● **ACTION ITEM**:
Pull every line containing "repository" out of the material below.

= = = =

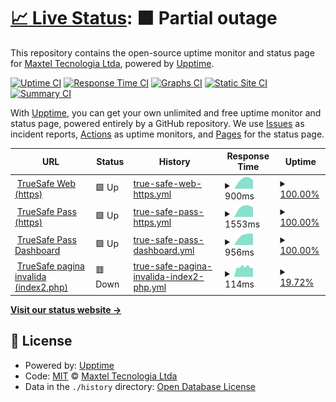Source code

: # [📈 Live Status](https://status.truesafeweb.com.br): <!--live status--> **🟧 Partial outage**

This repository contains the open-source uptime monitor and status page for [Maxtel Tecnologia Ltda](https://www.maxtel.com.br), powered by [Upptime](https://github.com/upptime/upptime).

[![Uptime CI](https://github.com/Maxtel-Tecnologia/TrueSafe-Web-Status-Page/workflows/Uptime%20CI/badge.svg)](https://github.com/Maxtel-Tecnologia/TrueSafe-Web-Status-Page/actions?query=workflow%3A%22Uptime+CI%22)
[![Response Time CI](https://github.com/Maxtel-Tecnologia/TrueSafe-Web-Status-Page/workflows/Response%20Time%20CI/badge.svg)](https://github.com/Maxtel-Tecnologia/TrueSafe-Web-Status-Page/actions?query=workflow%3A%22Response+Time+CI%22)
[![Graphs CI](https://github.com/Maxtel-Tecnologia/TrueSafe-Web-Status-Page/workflows/Graphs%20CI/badge.svg)](https://github.com/Maxtel-Tecnologia/TrueSafe-Web-Status-Page/actions?query=workflow%3A%22Graphs+CI%22)
[![Static Site CI](https://github.com/Maxtel-Tecnologia/TrueSafe-Web-Status-Page/workflows/Static%20Site%20CI/badge.svg)](https://github.com/Maxtel-Tecnologia/TrueSafe-Web-Status-Page/actions?query=workflow%3A%22Static+Site+CI%22)
[![Summary CI](https://github.com/Maxtel-Tecnologia/TrueSafe-Web-Status-Page/workflows/Summary%20CI/badge.svg)](https://github.com/Maxtel-Tecnologia/TrueSafe-Web-Status-Page/actions?query=workflow%3A%22Summary+CI%22)

With [Upptime](https://upptime.js.org), you can get your own unlimited and free uptime monitor and status page, powered entirely by a GitHub repository. We use [Issues](https://github.com/Maxtel-Tecnologia/TrueSafe-Web-Status-Page/issues) as incident reports, [Actions](https://github.com/Maxtel-Tecnologia/TrueSafe-Web-Status-Page/actions) as uptime monitors, and [Pages](https://status.truesafeweb.com.br) for the status page.

<!--start: status pages-->
<!-- This summary is generated by Upptime (https://github.com/upptime/upptime) -->
<!-- Do not edit this manually, your changes will be overwritten -->
<!-- prettier-ignore -->
| URL | Status | History | Response Time | Uptime |
| --- | ------ | ------- | ------------- | ------ |
| <img alt="" src="https://www.truesafeweb.com.br/imagens/icons/principal/truesafe.ico" height="13"> [TrueSafe Web (https)](https://www.truesafeweb.com.br) | 🟩 Up | [true-safe-web-https.yml](https://github.com/Maxtel-Tecnologia/TrueSafe-Web-Status-Page/commits/HEAD/history/true-safe-web-https.yml) | <details><summary><img alt="Response time graph" src="./graphs/true-safe-web-https/response-time-week.png" height="20"> 900ms</summary><br><a href="https://Maxtel-Tecnologia.github.io/TrueSafe-Web-Status-Page/history/true-safe-web-https"><img alt="Response time 900" src="https://img.shields.io/endpoint?url=https%3A%2F%2Fraw.githubusercontent.com%2FMaxtel-Tecnologia%2FTrueSafe-Web-Status-Page%2FHEAD%2Fapi%2Ftrue-safe-web-https%2Fresponse-time.json"></a><br><a href="https://Maxtel-Tecnologia.github.io/TrueSafe-Web-Status-Page/history/true-safe-web-https"><img alt="24-hour response time 900" src="https://img.shields.io/endpoint?url=https%3A%2F%2Fraw.githubusercontent.com%2FMaxtel-Tecnologia%2FTrueSafe-Web-Status-Page%2FHEAD%2Fapi%2Ftrue-safe-web-https%2Fresponse-time-day.json"></a><br><a href="https://Maxtel-Tecnologia.github.io/TrueSafe-Web-Status-Page/history/true-safe-web-https"><img alt="7-day response time 900" src="https://img.shields.io/endpoint?url=https%3A%2F%2Fraw.githubusercontent.com%2FMaxtel-Tecnologia%2FTrueSafe-Web-Status-Page%2FHEAD%2Fapi%2Ftrue-safe-web-https%2Fresponse-time-week.json"></a><br><a href="https://Maxtel-Tecnologia.github.io/TrueSafe-Web-Status-Page/history/true-safe-web-https"><img alt="30-day response time 900" src="https://img.shields.io/endpoint?url=https%3A%2F%2Fraw.githubusercontent.com%2FMaxtel-Tecnologia%2FTrueSafe-Web-Status-Page%2FHEAD%2Fapi%2Ftrue-safe-web-https%2Fresponse-time-month.json"></a><br><a href="https://Maxtel-Tecnologia.github.io/TrueSafe-Web-Status-Page/history/true-safe-web-https"><img alt="1-year response time 900" src="https://img.shields.io/endpoint?url=https%3A%2F%2Fraw.githubusercontent.com%2FMaxtel-Tecnologia%2FTrueSafe-Web-Status-Page%2FHEAD%2Fapi%2Ftrue-safe-web-https%2Fresponse-time-year.json"></a></details> | <details><summary><a href="https://Maxtel-Tecnologia.github.io/TrueSafe-Web-Status-Page/history/true-safe-web-https">100.00%</a></summary><a href="https://Maxtel-Tecnologia.github.io/TrueSafe-Web-Status-Page/history/true-safe-web-https"><img alt="All-time uptime 100.00%" src="https://img.shields.io/endpoint?url=https%3A%2F%2Fraw.githubusercontent.com%2FMaxtel-Tecnologia%2FTrueSafe-Web-Status-Page%2FHEAD%2Fapi%2Ftrue-safe-web-https%2Fuptime.json"></a><br><a href="https://Maxtel-Tecnologia.github.io/TrueSafe-Web-Status-Page/history/true-safe-web-https"><img alt="24-hour uptime 100.00%" src="https://img.shields.io/endpoint?url=https%3A%2F%2Fraw.githubusercontent.com%2FMaxtel-Tecnologia%2FTrueSafe-Web-Status-Page%2FHEAD%2Fapi%2Ftrue-safe-web-https%2Fuptime-day.json"></a><br><a href="https://Maxtel-Tecnologia.github.io/TrueSafe-Web-Status-Page/history/true-safe-web-https"><img alt="7-day uptime 100.00%" src="https://img.shields.io/endpoint?url=https%3A%2F%2Fraw.githubusercontent.com%2FMaxtel-Tecnologia%2FTrueSafe-Web-Status-Page%2FHEAD%2Fapi%2Ftrue-safe-web-https%2Fuptime-week.json"></a><br><a href="https://Maxtel-Tecnologia.github.io/TrueSafe-Web-Status-Page/history/true-safe-web-https"><img alt="30-day uptime 100.00%" src="https://img.shields.io/endpoint?url=https%3A%2F%2Fraw.githubusercontent.com%2FMaxtel-Tecnologia%2FTrueSafe-Web-Status-Page%2FHEAD%2Fapi%2Ftrue-safe-web-https%2Fuptime-month.json"></a><br><a href="https://Maxtel-Tecnologia.github.io/TrueSafe-Web-Status-Page/history/true-safe-web-https"><img alt="1-year uptime 100.00%" src="https://img.shields.io/endpoint?url=https%3A%2F%2Fraw.githubusercontent.com%2FMaxtel-Tecnologia%2FTrueSafe-Web-Status-Page%2FHEAD%2Fapi%2Ftrue-safe-web-https%2Fuptime-year.json"></a></details>
| <img alt="" src="https://favicons.githubusercontent.com/www.truesafepass.com.br" height="13"> [TrueSafe Pass (https)](https://www.truesafepass.com.br) | 🟩 Up | [true-safe-pass-https.yml](https://github.com/Maxtel-Tecnologia/TrueSafe-Web-Status-Page/commits/HEAD/history/true-safe-pass-https.yml) | <details><summary><img alt="Response time graph" src="./graphs/true-safe-pass-https/response-time-week.png" height="20"> 1553ms</summary><br><a href="https://Maxtel-Tecnologia.github.io/TrueSafe-Web-Status-Page/history/true-safe-pass-https"><img alt="Response time 1553" src="https://img.shields.io/endpoint?url=https%3A%2F%2Fraw.githubusercontent.com%2FMaxtel-Tecnologia%2FTrueSafe-Web-Status-Page%2FHEAD%2Fapi%2Ftrue-safe-pass-https%2Fresponse-time.json"></a><br><a href="https://Maxtel-Tecnologia.github.io/TrueSafe-Web-Status-Page/history/true-safe-pass-https"><img alt="24-hour response time 1553" src="https://img.shields.io/endpoint?url=https%3A%2F%2Fraw.githubusercontent.com%2FMaxtel-Tecnologia%2FTrueSafe-Web-Status-Page%2FHEAD%2Fapi%2Ftrue-safe-pass-https%2Fresponse-time-day.json"></a><br><a href="https://Maxtel-Tecnologia.github.io/TrueSafe-Web-Status-Page/history/true-safe-pass-https"><img alt="7-day response time 1553" src="https://img.shields.io/endpoint?url=https%3A%2F%2Fraw.githubusercontent.com%2FMaxtel-Tecnologia%2FTrueSafe-Web-Status-Page%2FHEAD%2Fapi%2Ftrue-safe-pass-https%2Fresponse-time-week.json"></a><br><a href="https://Maxtel-Tecnologia.github.io/TrueSafe-Web-Status-Page/history/true-safe-pass-https"><img alt="30-day response time 1553" src="https://img.shields.io/endpoint?url=https%3A%2F%2Fraw.githubusercontent.com%2FMaxtel-Tecnologia%2FTrueSafe-Web-Status-Page%2FHEAD%2Fapi%2Ftrue-safe-pass-https%2Fresponse-time-month.json"></a><br><a href="https://Maxtel-Tecnologia.github.io/TrueSafe-Web-Status-Page/history/true-safe-pass-https"><img alt="1-year response time 1553" src="https://img.shields.io/endpoint?url=https%3A%2F%2Fraw.githubusercontent.com%2FMaxtel-Tecnologia%2FTrueSafe-Web-Status-Page%2FHEAD%2Fapi%2Ftrue-safe-pass-https%2Fresponse-time-year.json"></a></details> | <details><summary><a href="https://Maxtel-Tecnologia.github.io/TrueSafe-Web-Status-Page/history/true-safe-pass-https">100.00%</a></summary><a href="https://Maxtel-Tecnologia.github.io/TrueSafe-Web-Status-Page/history/true-safe-pass-https"><img alt="All-time uptime 100.00%" src="https://img.shields.io/endpoint?url=https%3A%2F%2Fraw.githubusercontent.com%2FMaxtel-Tecnologia%2FTrueSafe-Web-Status-Page%2FHEAD%2Fapi%2Ftrue-safe-pass-https%2Fuptime.json"></a><br><a href="https://Maxtel-Tecnologia.github.io/TrueSafe-Web-Status-Page/history/true-safe-pass-https"><img alt="24-hour uptime 100.00%" src="https://img.shields.io/endpoint?url=https%3A%2F%2Fraw.githubusercontent.com%2FMaxtel-Tecnologia%2FTrueSafe-Web-Status-Page%2FHEAD%2Fapi%2Ftrue-safe-pass-https%2Fuptime-day.json"></a><br><a href="https://Maxtel-Tecnologia.github.io/TrueSafe-Web-Status-Page/history/true-safe-pass-https"><img alt="7-day uptime 100.00%" src="https://img.shields.io/endpoint?url=https%3A%2F%2Fraw.githubusercontent.com%2FMaxtel-Tecnologia%2FTrueSafe-Web-Status-Page%2FHEAD%2Fapi%2Ftrue-safe-pass-https%2Fuptime-week.json"></a><br><a href="https://Maxtel-Tecnologia.github.io/TrueSafe-Web-Status-Page/history/true-safe-pass-https"><img alt="30-day uptime 100.00%" src="https://img.shields.io/endpoint?url=https%3A%2F%2Fraw.githubusercontent.com%2FMaxtel-Tecnologia%2FTrueSafe-Web-Status-Page%2FHEAD%2Fapi%2Ftrue-safe-pass-https%2Fuptime-month.json"></a><br><a href="https://Maxtel-Tecnologia.github.io/TrueSafe-Web-Status-Page/history/true-safe-pass-https"><img alt="1-year uptime 100.00%" src="https://img.shields.io/endpoint?url=https%3A%2F%2Fraw.githubusercontent.com%2FMaxtel-Tecnologia%2FTrueSafe-Web-Status-Page%2FHEAD%2Fapi%2Ftrue-safe-pass-https%2Fuptime-year.json"></a></details>
| <img alt="" src="https://favicons.githubusercontent.com/dashboard.truesafepass.com.br" height="13"> [TrueSafe Pass Dashboard](https://dashboard.truesafepass.com.br) | 🟩 Up | [true-safe-pass-dashboard.yml](https://github.com/Maxtel-Tecnologia/TrueSafe-Web-Status-Page/commits/HEAD/history/true-safe-pass-dashboard.yml) | <details><summary><img alt="Response time graph" src="./graphs/true-safe-pass-dashboard/response-time-week.png" height="20"> 956ms</summary><br><a href="https://Maxtel-Tecnologia.github.io/TrueSafe-Web-Status-Page/history/true-safe-pass-dashboard"><img alt="Response time 956" src="https://img.shields.io/endpoint?url=https%3A%2F%2Fraw.githubusercontent.com%2FMaxtel-Tecnologia%2FTrueSafe-Web-Status-Page%2FHEAD%2Fapi%2Ftrue-safe-pass-dashboard%2Fresponse-time.json"></a><br><a href="https://Maxtel-Tecnologia.github.io/TrueSafe-Web-Status-Page/history/true-safe-pass-dashboard"><img alt="24-hour response time 956" src="https://img.shields.io/endpoint?url=https%3A%2F%2Fraw.githubusercontent.com%2FMaxtel-Tecnologia%2FTrueSafe-Web-Status-Page%2FHEAD%2Fapi%2Ftrue-safe-pass-dashboard%2Fresponse-time-day.json"></a><br><a href="https://Maxtel-Tecnologia.github.io/TrueSafe-Web-Status-Page/history/true-safe-pass-dashboard"><img alt="7-day response time 956" src="https://img.shields.io/endpoint?url=https%3A%2F%2Fraw.githubusercontent.com%2FMaxtel-Tecnologia%2FTrueSafe-Web-Status-Page%2FHEAD%2Fapi%2Ftrue-safe-pass-dashboard%2Fresponse-time-week.json"></a><br><a href="https://Maxtel-Tecnologia.github.io/TrueSafe-Web-Status-Page/history/true-safe-pass-dashboard"><img alt="30-day response time 956" src="https://img.shields.io/endpoint?url=https%3A%2F%2Fraw.githubusercontent.com%2FMaxtel-Tecnologia%2FTrueSafe-Web-Status-Page%2FHEAD%2Fapi%2Ftrue-safe-pass-dashboard%2Fresponse-time-month.json"></a><br><a href="https://Maxtel-Tecnologia.github.io/TrueSafe-Web-Status-Page/history/true-safe-pass-dashboard"><img alt="1-year response time 956" src="https://img.shields.io/endpoint?url=https%3A%2F%2Fraw.githubusercontent.com%2FMaxtel-Tecnologia%2FTrueSafe-Web-Status-Page%2FHEAD%2Fapi%2Ftrue-safe-pass-dashboard%2Fresponse-time-year.json"></a></details> | <details><summary><a href="https://Maxtel-Tecnologia.github.io/TrueSafe-Web-Status-Page/history/true-safe-pass-dashboard">100.00%</a></summary><a href="https://Maxtel-Tecnologia.github.io/TrueSafe-Web-Status-Page/history/true-safe-pass-dashboard"><img alt="All-time uptime 100.00%" src="https://img.shields.io/endpoint?url=https%3A%2F%2Fraw.githubusercontent.com%2FMaxtel-Tecnologia%2FTrueSafe-Web-Status-Page%2FHEAD%2Fapi%2Ftrue-safe-pass-dashboard%2Fuptime.json"></a><br><a href="https://Maxtel-Tecnologia.github.io/TrueSafe-Web-Status-Page/history/true-safe-pass-dashboard"><img alt="24-hour uptime 100.00%" src="https://img.shields.io/endpoint?url=https%3A%2F%2Fraw.githubusercontent.com%2FMaxtel-Tecnologia%2FTrueSafe-Web-Status-Page%2FHEAD%2Fapi%2Ftrue-safe-pass-dashboard%2Fuptime-day.json"></a><br><a href="https://Maxtel-Tecnologia.github.io/TrueSafe-Web-Status-Page/history/true-safe-pass-dashboard"><img alt="7-day uptime 100.00%" src="https://img.shields.io/endpoint?url=https%3A%2F%2Fraw.githubusercontent.com%2FMaxtel-Tecnologia%2FTrueSafe-Web-Status-Page%2FHEAD%2Fapi%2Ftrue-safe-pass-dashboard%2Fuptime-week.json"></a><br><a href="https://Maxtel-Tecnologia.github.io/TrueSafe-Web-Status-Page/history/true-safe-pass-dashboard"><img alt="30-day uptime 100.00%" src="https://img.shields.io/endpoint?url=https%3A%2F%2Fraw.githubusercontent.com%2FMaxtel-Tecnologia%2FTrueSafe-Web-Status-Page%2FHEAD%2Fapi%2Ftrue-safe-pass-dashboard%2Fuptime-month.json"></a><br><a href="https://Maxtel-Tecnologia.github.io/TrueSafe-Web-Status-Page/history/true-safe-pass-dashboard"><img alt="1-year uptime 100.00%" src="https://img.shields.io/endpoint?url=https%3A%2F%2Fraw.githubusercontent.com%2FMaxtel-Tecnologia%2FTrueSafe-Web-Status-Page%2FHEAD%2Fapi%2Ftrue-safe-pass-dashboard%2Fuptime-year.json"></a></details>
| <img alt="" src="https://favicons.githubusercontent.com/www.truesafeweb.com.br" height="13"> [TrueSafe pagina invalida (index2.php)](https://www.truesafeweb.com.br/index2.php) | 🟥 Down | [true-safe-pagina-invalida-index2-php.yml](https://github.com/Maxtel-Tecnologia/TrueSafe-Web-Status-Page/commits/HEAD/history/true-safe-pagina-invalida-index2-php.yml) | <details><summary><img alt="Response time graph" src="./graphs/true-safe-pagina-invalida-index2-php/response-time-week.png" height="20"> 114ms</summary><br><a href="https://Maxtel-Tecnologia.github.io/TrueSafe-Web-Status-Page/history/true-safe-pagina-invalida-index2-php"><img alt="Response time 114" src="https://img.shields.io/endpoint?url=https%3A%2F%2Fraw.githubusercontent.com%2FMaxtel-Tecnologia%2FTrueSafe-Web-Status-Page%2FHEAD%2Fapi%2Ftrue-safe-pagina-invalida-index2-php%2Fresponse-time.json"></a><br><a href="https://Maxtel-Tecnologia.github.io/TrueSafe-Web-Status-Page/history/true-safe-pagina-invalida-index2-php"><img alt="24-hour response time 114" src="https://img.shields.io/endpoint?url=https%3A%2F%2Fraw.githubusercontent.com%2FMaxtel-Tecnologia%2FTrueSafe-Web-Status-Page%2FHEAD%2Fapi%2Ftrue-safe-pagina-invalida-index2-php%2Fresponse-time-day.json"></a><br><a href="https://Maxtel-Tecnologia.github.io/TrueSafe-Web-Status-Page/history/true-safe-pagina-invalida-index2-php"><img alt="7-day response time 114" src="https://img.shields.io/endpoint?url=https%3A%2F%2Fraw.githubusercontent.com%2FMaxtel-Tecnologia%2FTrueSafe-Web-Status-Page%2FHEAD%2Fapi%2Ftrue-safe-pagina-invalida-index2-php%2Fresponse-time-week.json"></a><br><a href="https://Maxtel-Tecnologia.github.io/TrueSafe-Web-Status-Page/history/true-safe-pagina-invalida-index2-php"><img alt="30-day response time 114" src="https://img.shields.io/endpoint?url=https%3A%2F%2Fraw.githubusercontent.com%2FMaxtel-Tecnologia%2FTrueSafe-Web-Status-Page%2FHEAD%2Fapi%2Ftrue-safe-pagina-invalida-index2-php%2Fresponse-time-month.json"></a><br><a href="https://Maxtel-Tecnologia.github.io/TrueSafe-Web-Status-Page/history/true-safe-pagina-invalida-index2-php"><img alt="1-year response time 114" src="https://img.shields.io/endpoint?url=https%3A%2F%2Fraw.githubusercontent.com%2FMaxtel-Tecnologia%2FTrueSafe-Web-Status-Page%2FHEAD%2Fapi%2Ftrue-safe-pagina-invalida-index2-php%2Fresponse-time-year.json"></a></details> | <details><summary><a href="https://Maxtel-Tecnologia.github.io/TrueSafe-Web-Status-Page/history/true-safe-pagina-invalida-index2-php">19.72%</a></summary><a href="https://Maxtel-Tecnologia.github.io/TrueSafe-Web-Status-Page/history/true-safe-pagina-invalida-index2-php"><img alt="All-time uptime 19.72%" src="https://img.shields.io/endpoint?url=https%3A%2F%2Fraw.githubusercontent.com%2FMaxtel-Tecnologia%2FTrueSafe-Web-Status-Page%2FHEAD%2Fapi%2Ftrue-safe-pagina-invalida-index2-php%2Fuptime.json"></a><br><a href="https://Maxtel-Tecnologia.github.io/TrueSafe-Web-Status-Page/history/true-safe-pagina-invalida-index2-php"><img alt="24-hour uptime 19.72%" src="https://img.shields.io/endpoint?url=https%3A%2F%2Fraw.githubusercontent.com%2FMaxtel-Tecnologia%2FTrueSafe-Web-Status-Page%2FHEAD%2Fapi%2Ftrue-safe-pagina-invalida-index2-php%2Fuptime-day.json"></a><br><a href="https://Maxtel-Tecnologia.github.io/TrueSafe-Web-Status-Page/history/true-safe-pagina-invalida-index2-php"><img alt="7-day uptime 19.72%" src="https://img.shields.io/endpoint?url=https%3A%2F%2Fraw.githubusercontent.com%2FMaxtel-Tecnologia%2FTrueSafe-Web-Status-Page%2FHEAD%2Fapi%2Ftrue-safe-pagina-invalida-index2-php%2Fuptime-week.json"></a><br><a href="https://Maxtel-Tecnologia.github.io/TrueSafe-Web-Status-Page/history/true-safe-pagina-invalida-index2-php"><img alt="30-day uptime 19.72%" src="https://img.shields.io/endpoint?url=https%3A%2F%2Fraw.githubusercontent.com%2FMaxtel-Tecnologia%2FTrueSafe-Web-Status-Page%2FHEAD%2Fapi%2Ftrue-safe-pagina-invalida-index2-php%2Fuptime-month.json"></a><br><a href="https://Maxtel-Tecnologia.github.io/TrueSafe-Web-Status-Page/history/true-safe-pagina-invalida-index2-php"><img alt="1-year uptime 19.72%" src="https://img.shields.io/endpoint?url=https%3A%2F%2Fraw.githubusercontent.com%2FMaxtel-Tecnologia%2FTrueSafe-Web-Status-Page%2FHEAD%2Fapi%2Ftrue-safe-pagina-invalida-index2-php%2Fuptime-year.json"></a></details>

<!--end: status pages-->

[**Visit our status website →**](https://status.truesafeweb.com.br)

## 📄 License

- Powered by: [Upptime](https://github.com/upptime/upptime)
- Code: [MIT](./LICENSE) © [Maxtel Tecnologia Ltda](https://www.maxtel.com.br)
- Data in the `./history` directory: [Open Database License](https://opendatacommons.org/licenses/odbl/1-0/)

= = = =

● **ANSWER FOR THE TASK**:
This repository contains the open-source uptime monitor and status page for [Maxtel Tecnologia Ltda](https://www.maxtel.com.br), powered by [Upptime](https://github.com/upptime/upptime).
With [Upptime](https://upptime.js.org), you can get your own unlimited and free uptime monitor and status page, powered entirely by a GitHub repository. We use [Issues](https://github.com/Maxtel-Tecnologia/TrueSafe-Web-Status-Page/issues) as incident reports, [Actions](https://github.com/Maxtel-Tecnologia/TrueSafe-Web-Status-Page/actions) as uptime monitors, and [Pages](https://status.truesafeweb.com.br) for the status page.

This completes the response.